Every line with the string "code" should be copied from the data.

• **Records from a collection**
☆ ☆ ☆

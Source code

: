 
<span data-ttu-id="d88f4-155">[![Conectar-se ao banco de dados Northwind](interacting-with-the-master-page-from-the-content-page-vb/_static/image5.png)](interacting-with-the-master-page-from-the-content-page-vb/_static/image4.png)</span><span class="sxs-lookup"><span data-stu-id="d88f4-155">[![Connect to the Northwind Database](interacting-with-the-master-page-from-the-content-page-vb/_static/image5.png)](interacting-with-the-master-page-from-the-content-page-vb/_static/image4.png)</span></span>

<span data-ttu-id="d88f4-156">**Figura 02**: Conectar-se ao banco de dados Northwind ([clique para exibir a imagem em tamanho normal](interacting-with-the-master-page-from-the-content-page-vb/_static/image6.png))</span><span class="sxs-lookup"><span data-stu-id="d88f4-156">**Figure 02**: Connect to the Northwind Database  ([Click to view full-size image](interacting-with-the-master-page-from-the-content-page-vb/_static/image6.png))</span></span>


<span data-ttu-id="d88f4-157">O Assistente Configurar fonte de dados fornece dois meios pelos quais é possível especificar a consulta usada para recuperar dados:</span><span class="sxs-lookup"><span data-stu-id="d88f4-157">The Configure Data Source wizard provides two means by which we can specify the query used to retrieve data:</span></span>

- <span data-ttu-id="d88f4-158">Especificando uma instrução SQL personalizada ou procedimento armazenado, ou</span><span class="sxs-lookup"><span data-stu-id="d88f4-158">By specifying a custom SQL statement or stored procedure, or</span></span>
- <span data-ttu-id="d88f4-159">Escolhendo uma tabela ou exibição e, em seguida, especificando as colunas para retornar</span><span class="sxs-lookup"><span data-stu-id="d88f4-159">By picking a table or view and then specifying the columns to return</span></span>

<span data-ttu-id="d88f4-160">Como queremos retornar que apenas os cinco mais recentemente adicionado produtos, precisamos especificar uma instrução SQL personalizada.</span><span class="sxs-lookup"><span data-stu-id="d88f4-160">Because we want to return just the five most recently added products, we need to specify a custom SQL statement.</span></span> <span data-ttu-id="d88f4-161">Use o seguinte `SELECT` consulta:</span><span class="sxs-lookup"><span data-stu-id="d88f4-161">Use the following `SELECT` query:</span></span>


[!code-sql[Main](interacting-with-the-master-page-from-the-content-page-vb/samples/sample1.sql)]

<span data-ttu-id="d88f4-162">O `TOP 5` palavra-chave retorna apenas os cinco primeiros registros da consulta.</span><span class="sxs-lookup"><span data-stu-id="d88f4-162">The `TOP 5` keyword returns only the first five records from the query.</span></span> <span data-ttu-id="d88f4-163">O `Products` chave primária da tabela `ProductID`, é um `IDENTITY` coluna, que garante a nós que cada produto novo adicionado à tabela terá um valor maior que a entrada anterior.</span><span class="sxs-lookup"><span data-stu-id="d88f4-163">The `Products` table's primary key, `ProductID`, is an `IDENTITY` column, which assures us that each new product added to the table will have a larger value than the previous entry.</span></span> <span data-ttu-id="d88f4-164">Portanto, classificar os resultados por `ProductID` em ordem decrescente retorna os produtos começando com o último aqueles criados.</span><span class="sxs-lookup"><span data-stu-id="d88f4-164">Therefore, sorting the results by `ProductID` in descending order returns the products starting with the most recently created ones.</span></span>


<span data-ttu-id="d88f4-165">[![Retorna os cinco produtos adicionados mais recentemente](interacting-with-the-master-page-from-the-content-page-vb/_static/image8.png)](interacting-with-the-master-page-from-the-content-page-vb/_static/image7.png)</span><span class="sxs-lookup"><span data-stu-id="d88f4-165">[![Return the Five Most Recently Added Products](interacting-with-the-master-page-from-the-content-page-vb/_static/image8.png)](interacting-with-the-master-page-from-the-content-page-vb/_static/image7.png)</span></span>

☆ ☆ ☆

• **EXERCISE ANSWER**
Source code
[!code-sql[Main](interacting-with-the-master-page-from-the-content-page-vb/samples/sample1.sql)]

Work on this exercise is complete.